Manage Learn to apply best practices and optimize your operations.

Live migration networking: Enter long-distance data center bridging

Live migration networking poses all sorts of challenges, including the potential need for long-distance data center bridging that results in traffic trombones. When it comes to server virtualization networking, is it possible to avoid the pitfalls?

Unless you’re running a huge computing cluster, you will probably deploy server virtualization to reduce operating...

expenses. That virtualization will introduce input-output challenges in the LAN (not to mention the SAN). Among those challenges will be live migration networking or vMotion networking that could require long-distance data center bridging, potentially destabilizing data center networks.

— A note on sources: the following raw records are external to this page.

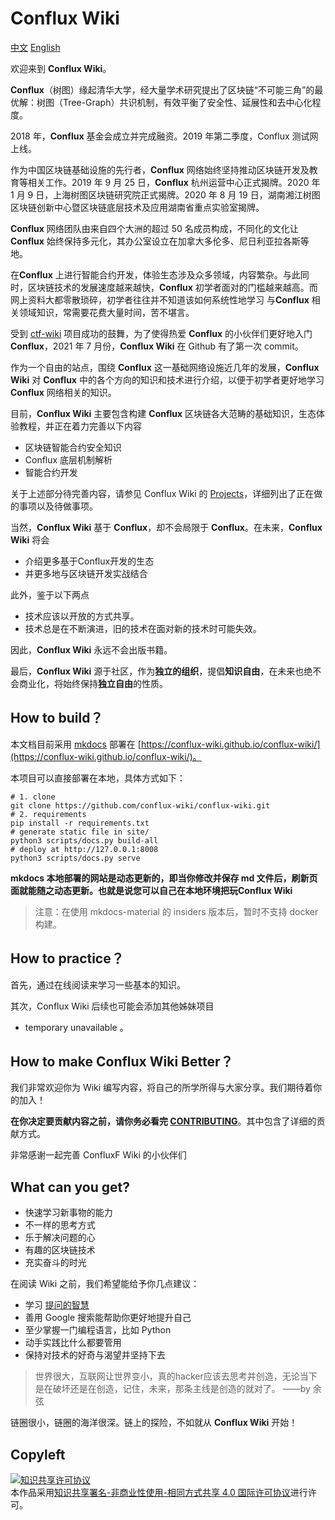 # Conflux Wiki


[中文](./README-zh_CN.md)  [English](./README.md)

欢迎来到 **Conflux Wiki**。

**Conflux**（树图）缘起清华大学，经大量学术研究提出了区块链“不可能三角”的最优解：树图（Tree-Graph）共识机制，有效平衡了安全性、延展性和去中心化程度。

2018 年，**Conflux** 基金会成立并完成融资。2019 年第二季度，Conflux 测试网上线。

作为中国区块链基础设施的先行者，**Conflux** 网络始终坚持推动区块链开发及教育等相关工作。2019 年 9 月 25 日，**Conflux** 杭州运营中心正式揭牌。2020 年 1 月 9 日，上海树图区块链研究院正式揭牌。2020 年 8 月 19 日，湖南湘江树图区块链创新中心暨区块链底层技术及应用湖南省重点实验室揭牌。

**Conflux** 网络团队由来自四个大洲的超过 50 名成员构成，不同化的文化让 **Conflux** 始终保持多元化，其办公室设立在加拿大多伦多、尼日利亚拉各斯等地。

在**Conflux** 上进行智能合约开发，体验生态涉及众多领域，内容繁杂。与此同时，区块链技术的发展速度越来越快，**Conflux** 初学者面对的门槛越来越高。而网上资料大都零散琐碎，初学者往往并不知道该如何系统性地学习 与**Conflux** 相关领域知识，常需要花费大量时间，苦不堪言。

受到 [ctf-wiki](https://github.com/ctf-wiki/ctf-wiki) 项目成功的鼓舞，为了使得热爱 **Conflux** 的小伙伴们更好地入门 **Conflux**，2021 年 7 月份，**Conflux Wiki** 在 Github 有了第一次 commit。

作为一个自由的站点，围绕 **Conflux** 这一基础网络设施近几年的发展，**Conflux Wiki** 对 **Conflux** 中的各个方向的知识和技术进行介绍，以便于初学者更好地学习 **Conflux** 网络相关的知识。

目前，**Conflux Wiki** 主要包含构建 **Conflux** 区块链各大范畴的基础知识，生态体验教程，并正在着力完善以下内容

- 区块链智能合约安全知识
- Conflux 底层机制解析
- 智能合约开发

关于上述部分待完善内容，请参见 Conflux Wiki 的 [Projects](https://github.com/Conflux-wiki/Conflux-wiki/projects)，详细列出了正在做的事项以及待做事项。

当然，**Conflux Wiki** 基于 **Conflux**，却不会局限于 **Conflux**。在未来，**Conflux Wiki** 将会

- 介绍更多基于Conflux开发的生态
- 并更多地与区块链开发实战结合

此外，鉴于以下两点

- 技术应该以开放的方式共享。
- 技术总是在不断演进，旧的技术在面对新的技术时可能失效。

因此，**Conflux Wiki** 永远不会出版书籍。

最后，**Conflux Wiki** 源于社区，作为**独立的组织**，提倡**知识自由**，在未来也绝不会商业化，将始终保持**独立自由**的性质。

## How to build？

本文档目前采用 [mkdocs](https://github.com/mkdocs/mkdocs) 部署在 [https://conflux-wiki.github.io/conflux-wiki/](https://conflux-wiki.github.io/conflux-wiki/)。

本项目可以直接部署在本地，具体方式如下：

```shell
# 1. clone
git clone https://github.com/conflux-wiki/conflux-wiki.git
# 2. requirements
pip install -r requirements.txt
# generate static file in site/
python3 scripts/docs.py build-all
# deploy at http://127.0.0.1:8008
python3 scripts/docs.py serve
```

**mkdocs 本地部署的网站是动态更新的，即当你修改并保存 md 文件后，刷新页面就能随之动态更新。也就是说您可以自己在本地环境把玩Conflux Wiki**

> 注意：在使用 mkdocs-material 的 insiders 版本后，暂时不支持 docker 构建。


## How to practice？

首先，通过在线阅读来学习一些基本的知识。

其次，Conflux Wiki 后续也可能会添加其他姊妹项目

- temporary unavailable
。
## How to make Conflux Wiki Better？

我们非常欢迎你为 Wiki 编写内容，将自己的所学所得与大家分享。我们期待着你的加入！

**在你决定要贡献内容之前，请你务必看完 [CONTRIBUTING](https://conflux-wiki.github.io/conflux-wiki/contribute/before-contributing/)**。其中包含了详细的贡献方式。 

非常感谢一起完善 ConfluxF Wiki 的小伙伴们

<a href="https://github.com/conflux-wiki/conflux-wiki/graphs/contributors"></a>

## What can you get?

- 快速学习新事物的能力
- 不一样的思考方式
- 乐于解决问题的心
- 有趣的区块链技术
- 充实奋斗的时光

在阅读 Wiki 之前，我们希望能给予你几点建议：

- 学习 [提问的智慧](https://github.com/ryanhanwu/How-To-Ask-Questions-The-Smart-Way)
- 善用 Google 搜索能帮助你更好地提升自己
- 至少掌握一门编程语言，比如 Python
- 动手实践比什么都要管用
- 保持对技术的好奇与渴望并坚持下去

> 世界很大，互联网让世界变小，真的hacker应该去思考并创造，无论当下是在破坏还是在创造，记住，未来，那条主线是创造的就对了。 ——by 余弦

链圈很小，链圈的海洋很深。链上的探险，不如就从 **Conflux Wiki** 开始！

## Copyleft
<a rel="license" href="http://creativecommons.org/licenses/by-nc-sa/4.0/"><img alt="知识共享许可协议" style="border-width:0" src="https://i.creativecommons.org/l/by-nc-sa/4.0/88x31.png" /></a><br />本作品采用<a rel="license" href="http://creativecommons.org/licenses/by-nc-sa/4.0/">知识共享署名-非商业性使用-相同方式共享 4.0 国际许可协议</a>进行许可。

The hypervisor software that allows multiple virtual servers to run on the same physical hardware enables these servers to communicate amongst each other and with the outside world. To do this, most hypervisors include Virtual Network Interface Cards (vNICs) to emulate physical NICs, as well as virtual switches that emulate bridging (aka Layer 2 switching).

Sometimes you must run virtual machines belonging to more than one security zone on the same physical hardware. In that case, you would use virtual LANs (VLANs) to implement different security zones in a traditional (non-virtualized) data center. In a virtualized environment there is no difference; VLANs are implemented by the virtual switch.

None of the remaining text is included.